Data supplied Start Marker
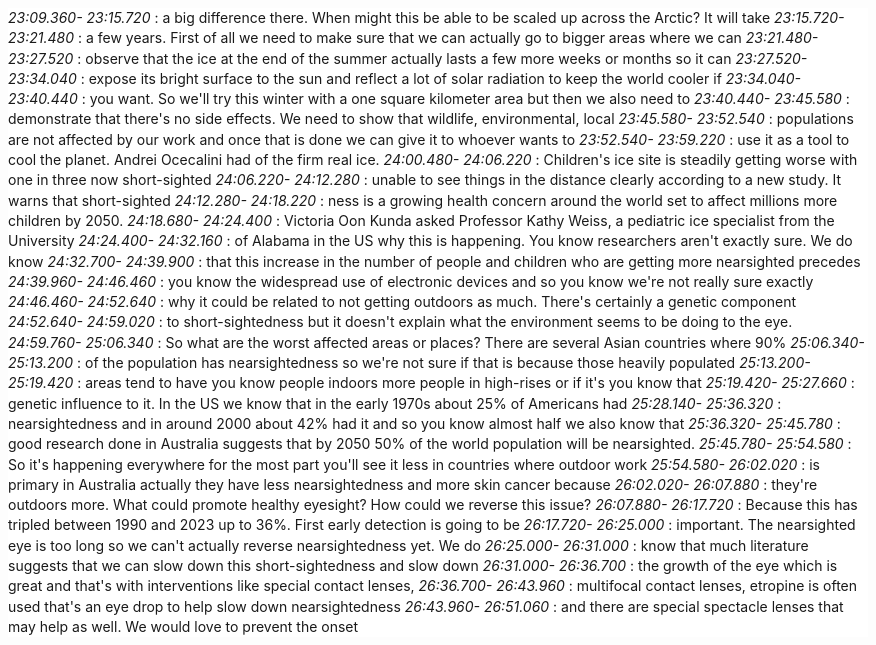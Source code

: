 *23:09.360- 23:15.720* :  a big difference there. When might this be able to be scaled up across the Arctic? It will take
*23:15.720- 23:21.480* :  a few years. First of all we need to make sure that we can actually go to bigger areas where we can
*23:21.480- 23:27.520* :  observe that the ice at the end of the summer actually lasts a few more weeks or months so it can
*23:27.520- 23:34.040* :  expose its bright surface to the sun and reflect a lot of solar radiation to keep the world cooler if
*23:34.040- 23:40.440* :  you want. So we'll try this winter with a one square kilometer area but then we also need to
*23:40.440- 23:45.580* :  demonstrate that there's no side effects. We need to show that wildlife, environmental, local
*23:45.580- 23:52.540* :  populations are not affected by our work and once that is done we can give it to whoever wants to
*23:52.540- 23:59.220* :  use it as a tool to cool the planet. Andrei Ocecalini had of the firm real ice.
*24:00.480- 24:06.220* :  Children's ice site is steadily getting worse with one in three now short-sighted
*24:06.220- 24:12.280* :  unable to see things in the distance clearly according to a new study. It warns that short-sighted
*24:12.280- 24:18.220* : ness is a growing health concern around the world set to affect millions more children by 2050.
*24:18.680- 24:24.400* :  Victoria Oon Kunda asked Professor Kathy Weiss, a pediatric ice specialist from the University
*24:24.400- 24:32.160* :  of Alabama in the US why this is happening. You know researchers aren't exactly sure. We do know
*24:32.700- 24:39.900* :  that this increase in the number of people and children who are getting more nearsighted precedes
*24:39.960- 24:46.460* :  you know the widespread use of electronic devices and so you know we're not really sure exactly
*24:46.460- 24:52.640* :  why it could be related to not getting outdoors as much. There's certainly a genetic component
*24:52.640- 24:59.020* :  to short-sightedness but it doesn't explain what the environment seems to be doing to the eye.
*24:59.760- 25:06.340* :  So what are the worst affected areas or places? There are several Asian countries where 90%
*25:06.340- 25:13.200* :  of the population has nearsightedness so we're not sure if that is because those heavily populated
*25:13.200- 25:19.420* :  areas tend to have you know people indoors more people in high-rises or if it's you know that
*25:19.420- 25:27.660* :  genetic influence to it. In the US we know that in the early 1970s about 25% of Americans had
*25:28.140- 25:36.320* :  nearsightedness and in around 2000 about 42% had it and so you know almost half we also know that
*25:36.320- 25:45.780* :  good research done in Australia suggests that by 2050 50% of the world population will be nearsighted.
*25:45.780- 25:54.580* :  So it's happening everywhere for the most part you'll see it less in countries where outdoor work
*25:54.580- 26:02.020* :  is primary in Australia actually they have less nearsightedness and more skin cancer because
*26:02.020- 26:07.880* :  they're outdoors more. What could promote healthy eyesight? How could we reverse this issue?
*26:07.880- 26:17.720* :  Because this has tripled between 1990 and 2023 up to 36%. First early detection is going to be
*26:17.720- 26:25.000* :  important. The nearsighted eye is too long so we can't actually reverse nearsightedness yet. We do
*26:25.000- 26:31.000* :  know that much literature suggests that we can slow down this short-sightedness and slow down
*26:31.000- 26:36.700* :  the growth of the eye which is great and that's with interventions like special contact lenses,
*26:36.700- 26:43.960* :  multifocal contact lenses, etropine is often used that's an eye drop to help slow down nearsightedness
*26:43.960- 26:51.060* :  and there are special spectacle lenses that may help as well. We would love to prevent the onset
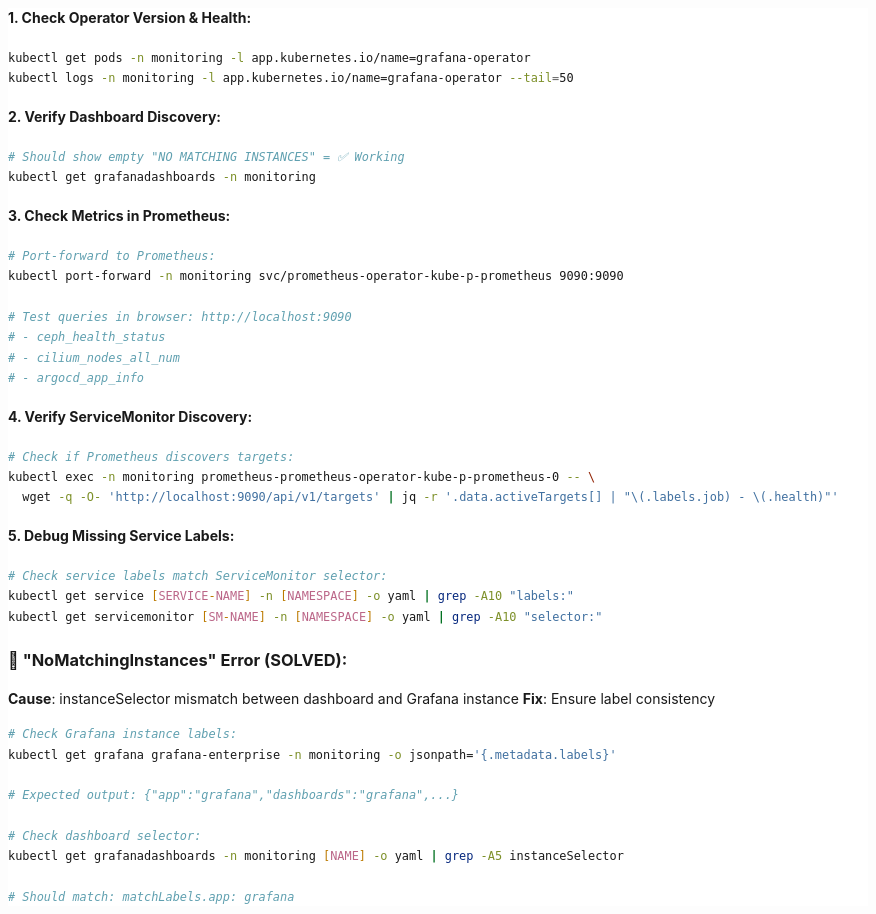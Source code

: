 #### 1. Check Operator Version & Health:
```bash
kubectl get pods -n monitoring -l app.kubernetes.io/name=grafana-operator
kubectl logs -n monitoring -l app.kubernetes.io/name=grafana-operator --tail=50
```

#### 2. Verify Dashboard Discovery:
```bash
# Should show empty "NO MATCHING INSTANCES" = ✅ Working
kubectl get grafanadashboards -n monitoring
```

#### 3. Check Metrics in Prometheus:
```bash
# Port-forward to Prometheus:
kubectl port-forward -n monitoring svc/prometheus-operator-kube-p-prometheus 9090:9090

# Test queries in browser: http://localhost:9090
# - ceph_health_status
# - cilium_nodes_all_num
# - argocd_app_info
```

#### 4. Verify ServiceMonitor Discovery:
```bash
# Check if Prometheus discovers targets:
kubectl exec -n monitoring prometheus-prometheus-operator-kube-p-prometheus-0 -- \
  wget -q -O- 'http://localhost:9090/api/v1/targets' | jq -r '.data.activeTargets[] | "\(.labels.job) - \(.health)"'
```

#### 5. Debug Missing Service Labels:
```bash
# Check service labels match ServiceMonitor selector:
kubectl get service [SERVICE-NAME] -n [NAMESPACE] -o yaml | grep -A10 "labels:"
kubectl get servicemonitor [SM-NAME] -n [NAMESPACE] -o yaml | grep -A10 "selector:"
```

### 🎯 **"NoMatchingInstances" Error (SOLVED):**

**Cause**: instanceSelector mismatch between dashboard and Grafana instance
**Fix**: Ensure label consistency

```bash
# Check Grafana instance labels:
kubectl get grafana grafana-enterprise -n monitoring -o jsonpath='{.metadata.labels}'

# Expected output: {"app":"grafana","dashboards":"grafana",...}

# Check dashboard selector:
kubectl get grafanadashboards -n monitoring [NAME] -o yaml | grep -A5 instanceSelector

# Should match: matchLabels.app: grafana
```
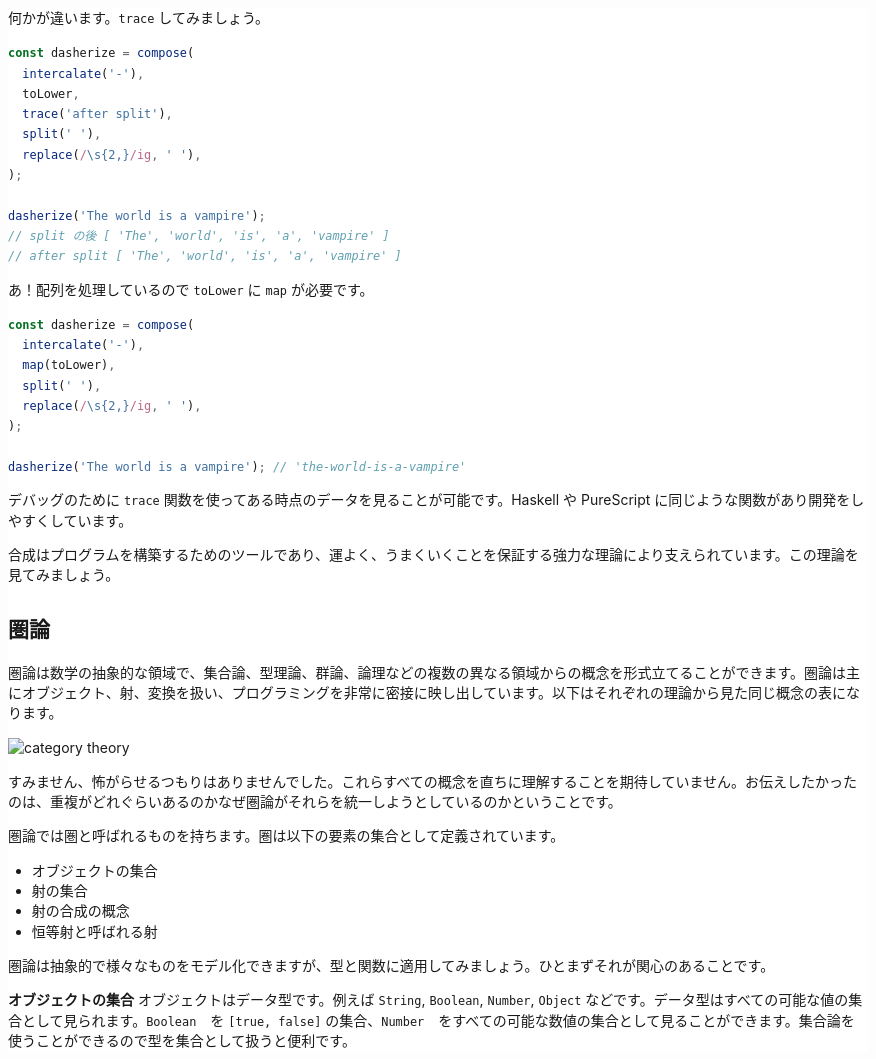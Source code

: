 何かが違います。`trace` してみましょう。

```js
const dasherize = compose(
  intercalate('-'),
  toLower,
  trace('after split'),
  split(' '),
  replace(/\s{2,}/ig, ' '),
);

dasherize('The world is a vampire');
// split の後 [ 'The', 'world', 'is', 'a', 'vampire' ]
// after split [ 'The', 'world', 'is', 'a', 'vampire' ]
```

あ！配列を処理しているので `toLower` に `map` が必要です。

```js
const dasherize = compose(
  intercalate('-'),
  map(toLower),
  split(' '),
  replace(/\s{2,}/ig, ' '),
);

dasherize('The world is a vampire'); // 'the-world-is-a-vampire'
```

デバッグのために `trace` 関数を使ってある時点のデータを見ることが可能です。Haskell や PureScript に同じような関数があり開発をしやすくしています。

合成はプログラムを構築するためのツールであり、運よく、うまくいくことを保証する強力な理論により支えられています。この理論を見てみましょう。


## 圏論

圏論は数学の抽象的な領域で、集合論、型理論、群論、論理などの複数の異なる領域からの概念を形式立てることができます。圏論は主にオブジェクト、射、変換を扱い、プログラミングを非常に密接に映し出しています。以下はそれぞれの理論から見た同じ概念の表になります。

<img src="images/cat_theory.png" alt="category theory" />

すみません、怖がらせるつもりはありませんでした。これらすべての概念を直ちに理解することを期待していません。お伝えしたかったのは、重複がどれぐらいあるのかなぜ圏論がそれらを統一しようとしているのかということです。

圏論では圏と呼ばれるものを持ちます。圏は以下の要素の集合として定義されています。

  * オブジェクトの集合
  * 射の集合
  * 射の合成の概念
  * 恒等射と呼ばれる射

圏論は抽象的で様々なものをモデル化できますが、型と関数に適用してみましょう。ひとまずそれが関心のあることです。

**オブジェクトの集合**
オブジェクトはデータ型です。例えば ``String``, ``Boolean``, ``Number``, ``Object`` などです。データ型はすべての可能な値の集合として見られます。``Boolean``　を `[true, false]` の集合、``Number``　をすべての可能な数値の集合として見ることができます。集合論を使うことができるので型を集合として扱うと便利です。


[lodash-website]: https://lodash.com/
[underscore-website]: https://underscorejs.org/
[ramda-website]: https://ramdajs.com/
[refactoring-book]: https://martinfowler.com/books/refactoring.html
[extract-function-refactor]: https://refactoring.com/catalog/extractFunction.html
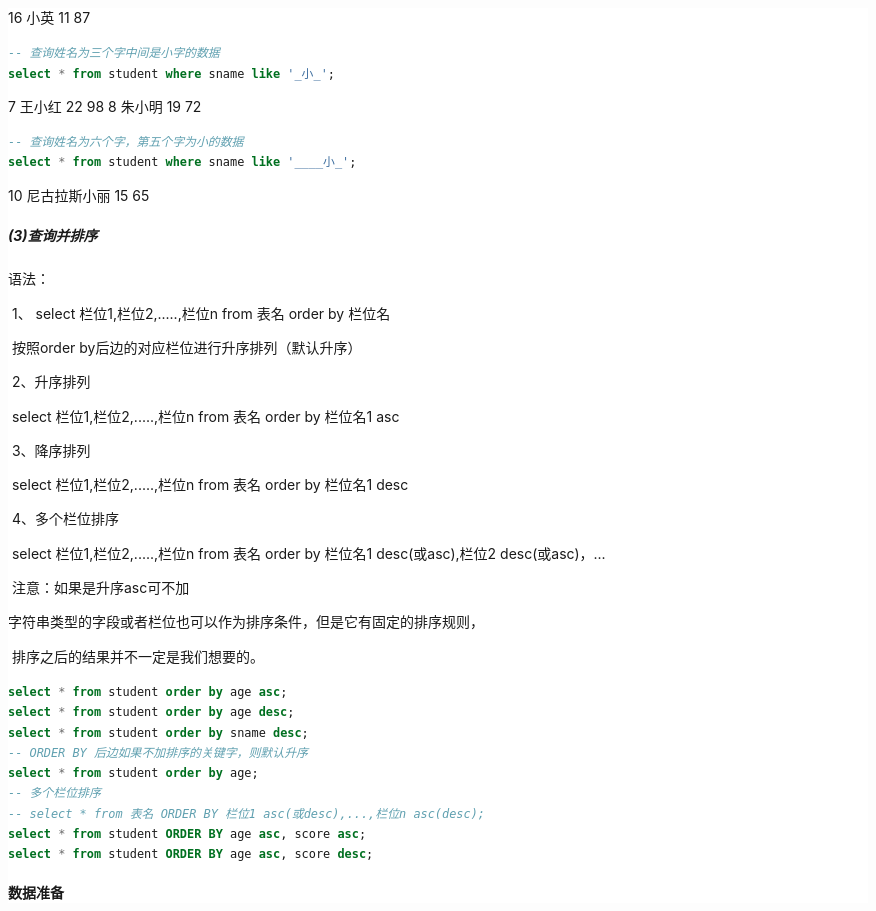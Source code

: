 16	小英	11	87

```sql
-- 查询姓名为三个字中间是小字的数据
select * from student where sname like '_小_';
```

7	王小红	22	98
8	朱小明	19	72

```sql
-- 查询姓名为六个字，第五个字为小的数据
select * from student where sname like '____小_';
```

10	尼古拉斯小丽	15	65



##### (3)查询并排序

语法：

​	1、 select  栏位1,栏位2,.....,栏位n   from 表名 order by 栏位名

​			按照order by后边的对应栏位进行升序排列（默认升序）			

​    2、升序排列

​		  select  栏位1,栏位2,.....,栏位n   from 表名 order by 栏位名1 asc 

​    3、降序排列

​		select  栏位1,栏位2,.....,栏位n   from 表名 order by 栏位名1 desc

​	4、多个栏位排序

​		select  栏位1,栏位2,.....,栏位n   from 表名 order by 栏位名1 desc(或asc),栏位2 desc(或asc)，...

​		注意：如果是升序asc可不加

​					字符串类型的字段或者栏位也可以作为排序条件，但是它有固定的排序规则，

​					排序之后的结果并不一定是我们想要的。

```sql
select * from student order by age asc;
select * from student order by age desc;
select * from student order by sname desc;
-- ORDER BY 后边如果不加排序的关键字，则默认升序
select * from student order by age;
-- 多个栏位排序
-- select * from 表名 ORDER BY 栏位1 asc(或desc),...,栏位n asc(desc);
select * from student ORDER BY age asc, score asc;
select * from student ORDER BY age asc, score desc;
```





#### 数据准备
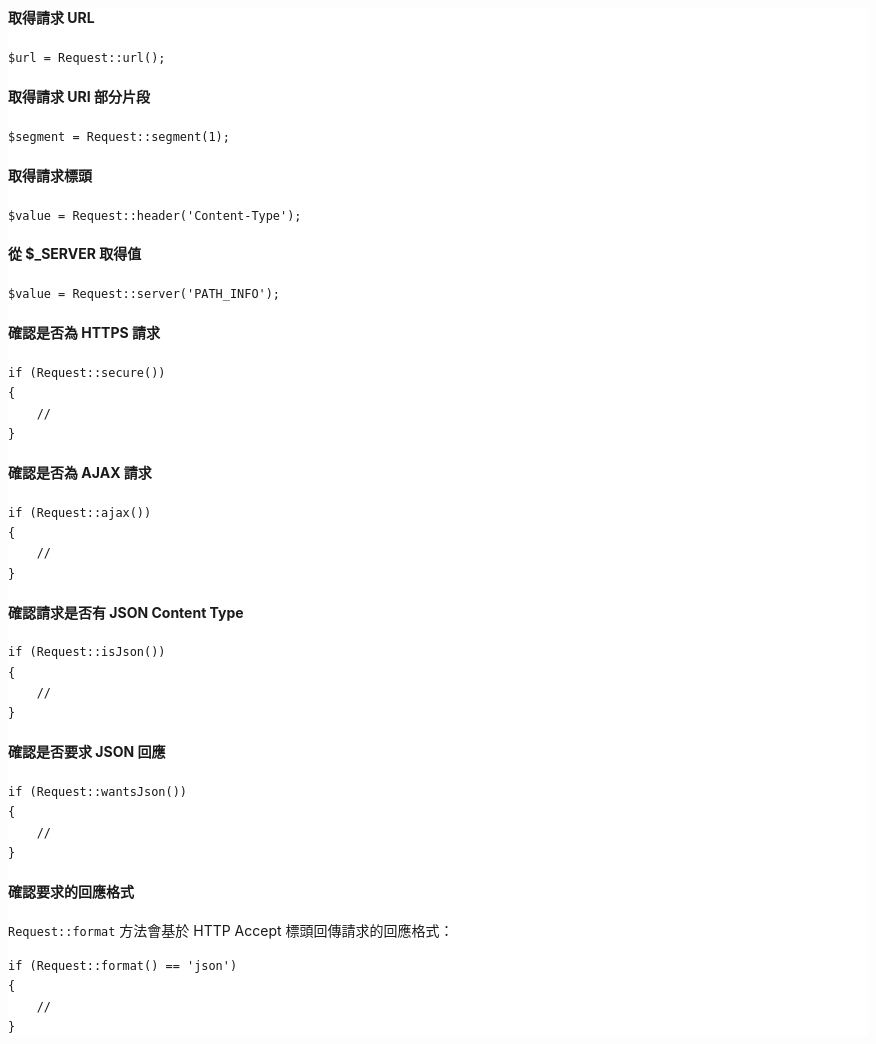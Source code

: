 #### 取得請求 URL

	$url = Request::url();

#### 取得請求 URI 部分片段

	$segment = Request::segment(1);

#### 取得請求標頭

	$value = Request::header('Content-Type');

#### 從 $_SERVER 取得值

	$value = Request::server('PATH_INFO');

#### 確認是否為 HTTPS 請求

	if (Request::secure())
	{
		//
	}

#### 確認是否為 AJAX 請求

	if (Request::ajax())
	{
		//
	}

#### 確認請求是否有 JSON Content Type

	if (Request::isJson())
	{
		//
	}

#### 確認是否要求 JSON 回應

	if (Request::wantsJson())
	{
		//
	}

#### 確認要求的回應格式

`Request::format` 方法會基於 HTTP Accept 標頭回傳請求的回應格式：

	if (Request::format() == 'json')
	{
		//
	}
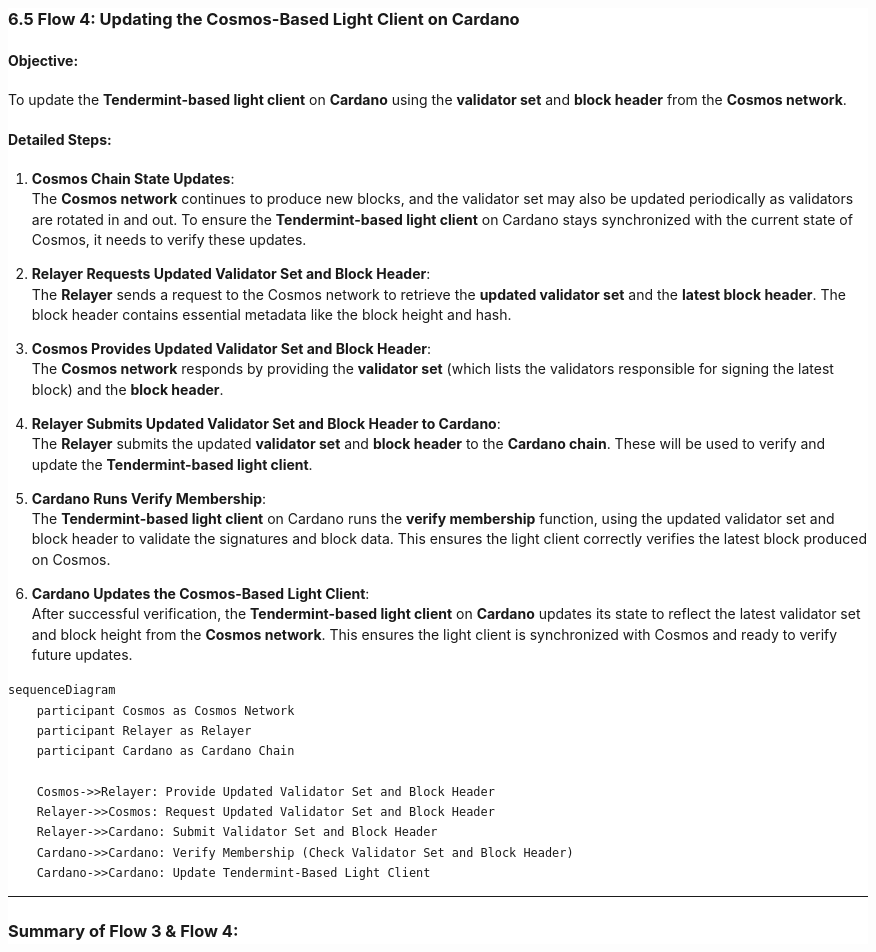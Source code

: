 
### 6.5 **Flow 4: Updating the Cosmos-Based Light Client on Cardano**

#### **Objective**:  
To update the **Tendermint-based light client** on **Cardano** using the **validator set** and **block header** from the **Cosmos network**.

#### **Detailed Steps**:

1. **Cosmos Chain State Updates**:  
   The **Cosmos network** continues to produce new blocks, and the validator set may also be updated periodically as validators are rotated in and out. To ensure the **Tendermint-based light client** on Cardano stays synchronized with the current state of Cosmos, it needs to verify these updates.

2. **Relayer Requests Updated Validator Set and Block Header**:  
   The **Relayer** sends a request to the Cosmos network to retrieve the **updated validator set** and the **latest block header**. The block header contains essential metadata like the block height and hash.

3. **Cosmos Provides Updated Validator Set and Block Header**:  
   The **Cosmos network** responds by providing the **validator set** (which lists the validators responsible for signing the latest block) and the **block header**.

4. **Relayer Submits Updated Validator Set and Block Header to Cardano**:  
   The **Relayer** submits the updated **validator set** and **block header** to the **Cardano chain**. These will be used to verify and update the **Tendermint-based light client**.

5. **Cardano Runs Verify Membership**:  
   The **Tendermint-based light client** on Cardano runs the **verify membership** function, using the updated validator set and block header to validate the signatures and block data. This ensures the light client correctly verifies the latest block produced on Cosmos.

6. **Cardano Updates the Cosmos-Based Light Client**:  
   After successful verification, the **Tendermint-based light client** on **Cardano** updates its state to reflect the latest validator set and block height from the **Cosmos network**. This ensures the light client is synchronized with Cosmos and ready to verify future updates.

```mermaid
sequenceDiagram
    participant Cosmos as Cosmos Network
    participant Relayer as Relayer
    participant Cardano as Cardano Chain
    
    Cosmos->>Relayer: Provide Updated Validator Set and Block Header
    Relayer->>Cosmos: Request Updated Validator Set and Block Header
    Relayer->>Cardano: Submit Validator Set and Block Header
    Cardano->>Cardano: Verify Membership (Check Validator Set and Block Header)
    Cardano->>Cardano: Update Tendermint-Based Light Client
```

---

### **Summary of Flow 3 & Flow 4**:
Data supplied End Marker
### How to complete this task
The answer must be an exact copy of the lines above, from the start of the records through the line with "months so it can", and of nothing else; no pictures belong in it.

### Task solution
Source code

: *23:09.360- 23:15.720* :  a big difference there. When might this be able to be scaled up across the Arctic? It will take
*23:15.720- 23:21.480* :  a few years. First of all we need to make sure that we can actually go to bigger areas where we can
*23:21.480- 23:27.520* :  observe that the ice at the end of the summer actually lasts a few more weeks or months so it can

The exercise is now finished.